Yerel yönetimlerden beklentileriniz var mı?
Çanakkale ya da Trakya taraflarına gittiğiniz zaman görebilirsiniz; Kuyumcudan lüks peynir dükkanları var. Bizim de çok büyük mandıralarımız var. Bu firmalar, içinde showroom gibi yerler yapıp Konya’nın marka ürünlerini sergileyebilmeliyiz. Şekercisi, peynircisinin olduğu yerler açabilmek lazım. Şehrin gözbebeği üreticilerdir. Askerimiz polisimiz kahraman ama bence üreticilerimiz de birer kahramandır. Konya’da insanın eşi, çocuğuyla rahatça yürüyüş yapabileceği yerler yok. Bu tür alanlar oluşturularak aynı zamanda ticarete de açılmalıdır. Şehir dışından misafirimiz geldiğinde de gezebileceği yerler olsun. 2’ye 2 küçük dükkanlar yaparak o sirkülasyonunu sağlayabiliriz.
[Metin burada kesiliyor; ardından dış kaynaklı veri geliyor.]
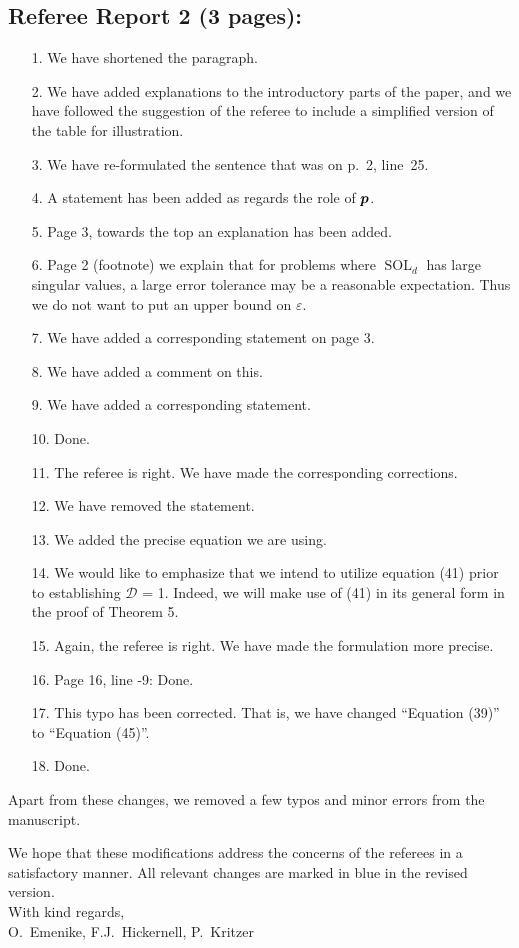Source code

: \documentclass[11pt,a4paper]{article}
\newcommand{\thed}{\mathscr{D}}
\DeclareMathOperator{\SOL}{SOL}
\begin{document}
\subsection*{Referee Report 2 (3 pages):}
\begin{itemize}
    \item[1.] We have shortened the paragraph. 
    \item[2.] We have added explanations to the introductory parts of the paper, and we have followed the suggestion of the referee to include a simplified version of the table for illustration. 
    \item[3.] We have re-formulated the sentence that was on p.~2, line~25. 
    \item[4.] A statement has been added as regards the role of $\boldsymbol{p}$.
    \item[5.] Page 3, towards the top an explanation has been added.
    \item[6.] Page 2 (footnote) we explain that for problems where $\SOL_d$ has large singular values, a large error tolerance may be a reasonable expectation.  Thus we do not want to put an upper bound on $\varepsilon$.
    \item[7.] We have added a corresponding statement on page 3. 
    \item[8.] We have added a comment on this. 
    \item[9.] We have added a corresponding statement. 
    \item[10.] Done. 
    \item[11.] The referee is right. We have made the corresponding corrections. 
    \item[12.] We have removed the statement. 
    \item[13.] We added the precise equation we are using.
    \item[14.] We would like to emphasize that we intend to utilize equation (41) prior to establishing $\thed$ = 1. Indeed, we will make use of (41) in its general form in the proof of Theorem 5. 
    \item[15.] Again, the referee is right. We have made the formulation more precise. 
    \item[16.] Page 16, line -9: Done.
    \item[17.] This typo has been corrected. That is, we have changed ``Equation (39)'' to ``Equation (45)''.
    \item[18.] Done.
\end{itemize}

\bigskip

Apart from these changes, we removed a few typos and minor errors from the manuscript.

\medskip

We hope that these modifications address the concerns of the referees in a satisfactory manner. 
All relevant changes are marked in blue in the revised version.\\

\noindent With kind regards,\\[0.25cm]

\noindent O.~Emenike, F.J.~Hickernell, P.~Kritzer
\end{document}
Hem o bölgenin ticaretini geliştirir hem markaları sergileme imkânı olur hem de yürüyüş güvenliği sağlanır. Şehrin gelişmesine de katkı sunar. Şehrin girişleri belki çok rantabl olamayabilir ama böyle bir yürüyüş yolu her anlamda şehre ve insanlara katkı sağlar.
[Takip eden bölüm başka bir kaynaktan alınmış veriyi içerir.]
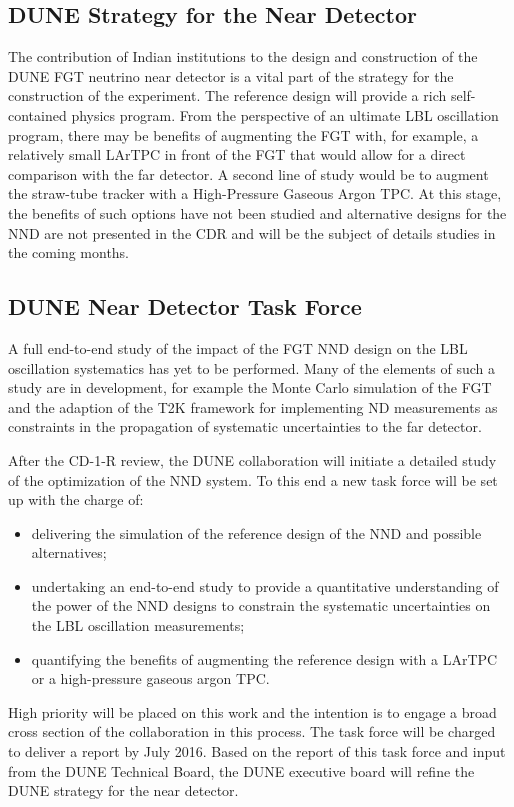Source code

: \subsection{DUNE Strategy for the Near Detector}

The contribution of Indian institutions to the design and construction of the DUNE 
FGT neutrino near detector is a vital part of the strategy for the construction 
of the experiment. The reference design will provide a rich self-contained physics 
program. From the perspective of an ultimate LBL oscillation program, there may 
be benefits of augmenting the FGT with, for example, a relatively small LArTPC 
in front of the FGT that would allow for a direct comparison with the far detector. 
A second line of study would be to augment the straw-tube tracker  with 
a High-Pressure Gaseous Argon TPC. At this stage, the benefits of such options 
have not been studied and alternative designs for the NND are not presented in 
the CDR and will be the subject of details studies in the coming months. 

\subsection{DUNE Near Detector Task Force}

A full end-to-end study of the impact of the FGT NND design on the LBL oscillation 
systematics has yet to be performed. Many of the elements of such a study are in 
development, for example the Monte Carlo simulation of the FGT and the adaption 
of the T2K framework for implementing ND measurements as constraints in the propagation 
of systematic uncertainties to the far detector. 

After the CD-1-R review, the DUNE collaboration will initiate a detailed study 
of the optimization of the NND system. To this end a new task force will be set 
up with the charge of:

\begin{itemize}
\item delivering the simulation of the reference design of the NND and possible alternatives;

\item undertaking an end-to-end study to provide a quantitative understanding of 
the power of the NND designs to constrain the systematic uncertainties on the LBL 
oscillation measurements;

\item quantifying the benefits of augmenting the reference design with a LArTPC 
or a high-pressure gaseous argon TPC.
\end{itemize}

High priority will be placed on this work and the intention is to engage a broad 
cross section of the collaboration in this process. The task force will be charged 
to deliver a report by July 2016. Based on the report of this task force and input 
from the DUNE Technical Board, the DUNE executive board will refine the DUNE strategy 
for the near detector.



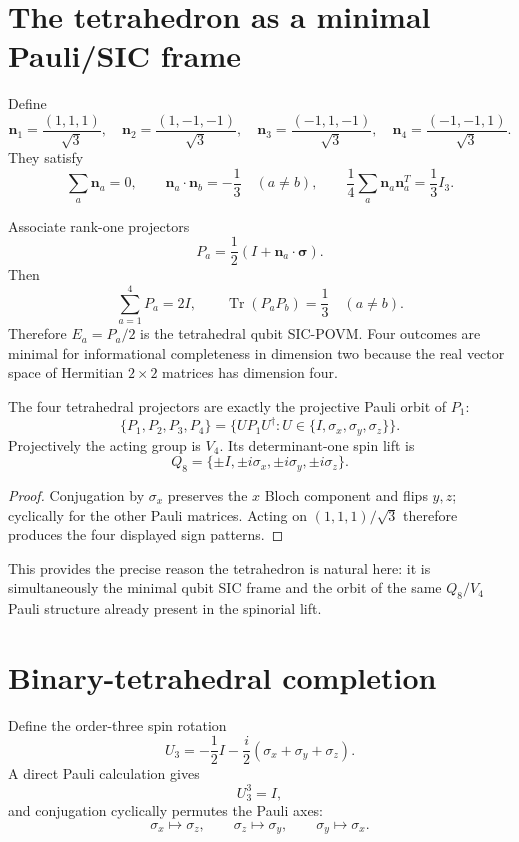 \section{The tetrahedron as a minimal Pauli/SIC frame}

Define
\[
\mathbf n_1=\frac{(1,1,1)}{\sqrt3},
\quad
\mathbf n_2=\frac{(1,-1,-1)}{\sqrt3},
\quad
\mathbf n_3=\frac{(-1,1,-1)}{\sqrt3},
\quad
\mathbf n_4=\frac{(-1,-1,1)}{\sqrt3}.
\]
They satisfy
\[
\sum_a\mathbf n_a=0,
\qquad
\mathbf n_a\cdot\mathbf n_b=-\frac13\quad(a\ne b),
\qquad
\frac14\sum_a\mathbf n_a\mathbf n_a^T=\frac13I_3.
\]

Associate rank-one projectors
\[
P_a=\frac12(I+\mathbf n_a\cdot\boldsymbol\sigma).
\]
Then
\[
\boxed{
\sum_{a=1}^4P_a=2I,
\qquad
\operatorname{Tr}(P_aP_b)=\frac13\quad(a\ne b).
}
\]
Therefore $E_a=P_a/2$ is the tetrahedral qubit SIC-POVM. Four outcomes are minimal for informational completeness in dimension two because the real vector space of Hermitian $2\times2$ matrices has dimension four.

\begin{theorem}\label{thm:pauli-orbit}
The four tetrahedral projectors are exactly the projective Pauli orbit of $P_1$:
\[
\boxed{
\{P_1,P_2,P_3,P_4\}
=
\{UP_1U^\dagger:
U\in\{I,\sigma_x,\sigma_y,\sigma_z\}\}.
}
\]
Projectively the acting group is $V_4$. Its determinant-one spin lift is
\[
Q_8=
\{\pm I,\pm i\sigma_x,\pm i\sigma_y,\pm i\sigma_z\}.
\]
\end{theorem}

\begin{proof}
Conjugation by $\sigma_x$ preserves the $x$ Bloch component and flips $y,z$; cyclically for the other Pauli matrices. Acting on $(1,1,1)/\sqrt3$ therefore produces the four displayed sign patterns.
\end{proof}

This provides the precise reason the tetrahedron is natural here: it is simultaneously the minimal qubit SIC frame and the orbit of the same $Q_8/V_4$ Pauli structure already present in the spinorial lift.

\section{Binary-tetrahedral completion}

Define the order-three spin rotation
\[
U_3
=
-\frac12 I
-\frac{i}{2}
(\sigma_x+\sigma_y+\sigma_z).
\]
A direct Pauli calculation gives
\[
U_3^3=I,
\]
and conjugation cyclically permutes the Pauli axes:
\[
\sigma_x\mapsto\sigma_z,
\qquad
\sigma_z\mapsto\sigma_y,
\qquad
\sigma_y\mapsto\sigma_x.
\]

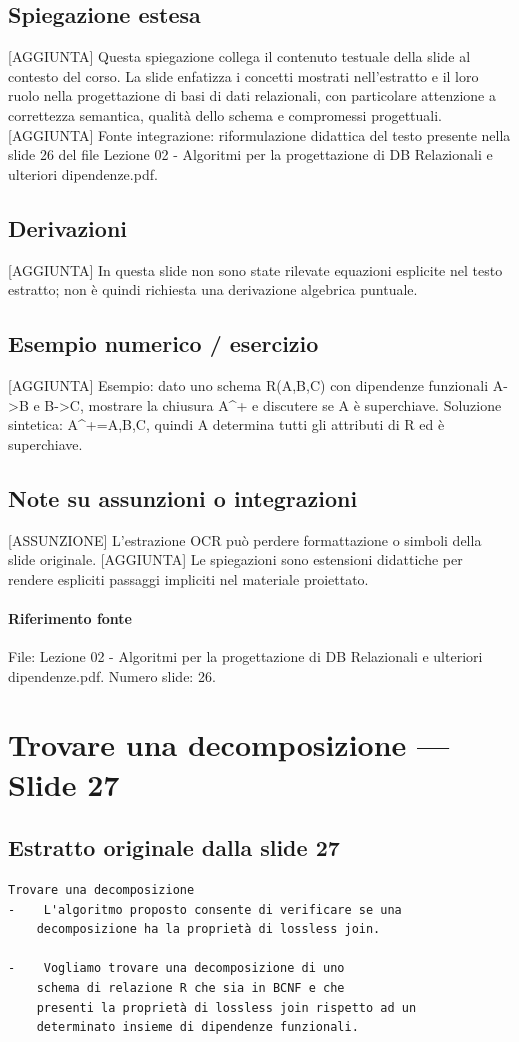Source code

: \documentclass[11pt]{article}
\begin{document}
\subsection*{Spiegazione estesa}
[AGGIUNTA] Questa spiegazione collega il contenuto testuale della slide al contesto del corso. La slide enfatizza i concetti mostrati nell'estratto e il loro ruolo nella progettazione di basi di dati relazionali, con particolare attenzione a correttezza semantica, qualità dello schema e compromessi progettuali.
[AGGIUNTA] Fonte integrazione: riformulazione didattica del testo presente nella slide 26 del file Lezione 02 - Algoritmi per la progettazione di DB Relazionali e ulteriori dipendenze.pdf.
\subsection*{Derivazioni}
[AGGIUNTA] In questa slide non sono state rilevate equazioni esplicite nel testo estratto; non è quindi richiesta una derivazione algebrica puntuale.
\subsection*{Esempio numerico / esercizio}
[AGGIUNTA] Esempio: dato uno schema R(A,B,C) con dipendenze funzionali A->B e B->C, mostrare la chiusura A^+ e discutere se A è superchiave. Soluzione sintetica: A^+={A,B,C}, quindi A determina tutti gli attributi di R ed è superchiave.
\subsection*{Note su assunzioni o integrazioni}
[ASSUNZIONE] L'estrazione OCR può perdere formattazione o simboli della slide originale.
[AGGIUNTA] Le spiegazioni sono estensioni didattiche per rendere espliciti passaggi impliciti nel materiale proiettato.
\paragraph{Riferimento fonte} File: Lezione 02 - Algoritmi per la progettazione di DB Relazionali e ulteriori dipendenze.pdf. Numero slide: 26.
\section{Trovare una decomposizione --- Slide 27}
\subsection*{Estratto originale dalla slide 27}
\begin{lstlisting}
Trovare una decomposizione
-    L'algoritmo proposto consente di verificare se una
    decomposizione ha la proprietà di lossless join.

-    Vogliamo trovare una decomposizione di uno
    schema di relazione R che sia in BCNF e che
    presenti la proprietà di lossless join rispetto ad un
    determinato insieme di dipendenze funzionali.
\end{lstlisting}
\end{document}
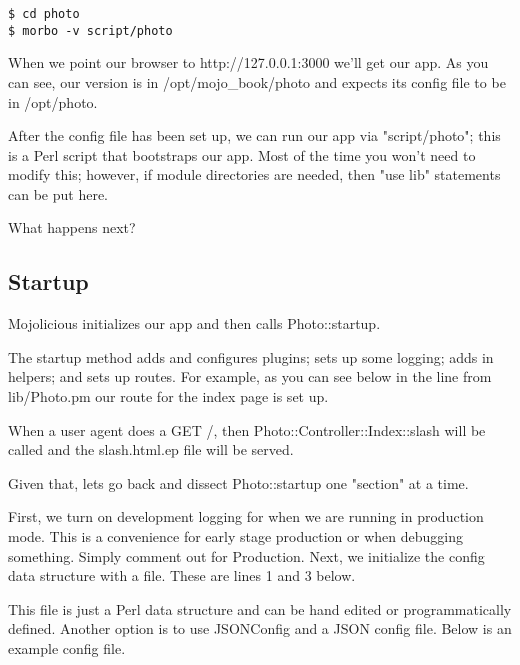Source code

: \documentclass[14pt]{extreport}
\begin{document}
\begin{lstlisting}[style=BashInputStyle]
$ cd photo
$ morbo -v script/photo
\end{lstlisting}

When we point our browser to http://127.0.0.1:3000 we'll get our app.  As you
can see, our version is in /opt/mojo\_book/photo and expects its config file to
be in /opt/photo.

After the config file has been set up, we can run our app via "script/photo";
this is a Perl script that bootstraps our app.  Most of the time you won't need
to modify this; however, if module directories are needed, then "use lib" statements
can be put here.

What happens next?

\subsection{Startup}

Mojolicious initializes our app and then calls Photo::startup.

The startup method adds and configures plugins; sets up some logging; adds in
helpers; and sets up routes.  For example, as you can see below in the line
from lib/Photo.pm our route for the index page is set up.



When a user agent does a GET /, then Photo::Controller::Index::slash will be
called and the slash.html.ep file will be served.

Given that, lets go back and dissect Photo::startup one "section" at a time.

First, we turn on development logging for when we are running in production
mode.  This is a convenience for early stage production or when debugging
something.  Simply comment out for Production.  Next, we initialize the
config data structure with a file.  These are lines 1 and 3 below.



This file is just a Perl data structure and can be hand edited or
programmatically defined.  Another option is to use JSONConfig and a JSON
config file.  Below is an example config file.


\end{document}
Devletimizin desteklerini yeterli buluyor musunuz?
Devlet öncelikle üretime destek vermeli. Kimse hiçbir şeyden memnun olmaz ama bu, imkân meselesidir. Devlet bu süreçte verebileceğini verdi. Mutlaka eksikleri olmuştur ama devletimiz yapacağını yaptı. Dediğim gibi; bu destekler sadece pandemi dönemi değil sair zamanlarda da üreticiye verilmelidir.
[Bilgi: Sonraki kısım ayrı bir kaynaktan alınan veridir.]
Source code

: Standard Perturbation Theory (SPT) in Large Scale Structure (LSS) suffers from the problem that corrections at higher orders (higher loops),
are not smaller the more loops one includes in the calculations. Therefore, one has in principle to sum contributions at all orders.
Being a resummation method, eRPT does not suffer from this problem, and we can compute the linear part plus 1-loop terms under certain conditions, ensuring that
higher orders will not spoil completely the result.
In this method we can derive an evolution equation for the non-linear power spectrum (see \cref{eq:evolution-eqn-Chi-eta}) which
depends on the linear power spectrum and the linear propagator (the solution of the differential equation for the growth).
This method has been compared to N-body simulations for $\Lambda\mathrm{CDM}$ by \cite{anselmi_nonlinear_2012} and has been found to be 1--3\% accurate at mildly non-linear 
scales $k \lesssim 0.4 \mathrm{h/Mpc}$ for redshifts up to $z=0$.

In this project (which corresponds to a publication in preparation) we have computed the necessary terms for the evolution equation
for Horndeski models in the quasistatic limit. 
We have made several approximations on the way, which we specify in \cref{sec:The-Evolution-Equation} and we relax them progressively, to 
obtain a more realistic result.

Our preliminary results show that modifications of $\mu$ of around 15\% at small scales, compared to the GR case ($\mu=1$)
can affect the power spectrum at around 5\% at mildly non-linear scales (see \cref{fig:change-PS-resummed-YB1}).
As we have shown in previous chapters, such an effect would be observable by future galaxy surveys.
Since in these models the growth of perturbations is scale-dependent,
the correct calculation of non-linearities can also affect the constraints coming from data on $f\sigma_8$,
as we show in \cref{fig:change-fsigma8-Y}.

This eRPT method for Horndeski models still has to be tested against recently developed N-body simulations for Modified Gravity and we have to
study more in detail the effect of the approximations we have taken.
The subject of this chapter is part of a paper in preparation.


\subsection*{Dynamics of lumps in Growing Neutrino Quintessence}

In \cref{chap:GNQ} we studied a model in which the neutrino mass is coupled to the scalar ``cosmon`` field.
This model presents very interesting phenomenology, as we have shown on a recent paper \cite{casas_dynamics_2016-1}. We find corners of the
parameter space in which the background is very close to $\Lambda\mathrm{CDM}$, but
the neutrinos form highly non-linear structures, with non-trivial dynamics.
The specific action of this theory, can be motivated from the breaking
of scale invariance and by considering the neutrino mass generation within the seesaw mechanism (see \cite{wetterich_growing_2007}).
Tereyağ harici ürünler de var mı?
Son zamanlarda herkes her şeyi yapmaya başlamış. Marketlere ben, sadece tereyağ satıyorum diye gittiğin zaman maliyetler kurtarmıyor. Dolayısıyla biz de Çağlak olarak ürün çeşitliliğine ağırlık verdik. Profesyonel olarak ne üretebiliriz? sorusunun cevabını arayıp ona göre ürünler geliştiriyoruz. Biz kendi evimizde yemediğimizi tüketiciye yedirmiyoruz. Ben evimde kendi ürünümüz gönül rahatlığıyla yiyorum. Tereyağ, tost peyniri, kahvaltılık kaymak, bidon tulum, yoğurt üretimine başladık.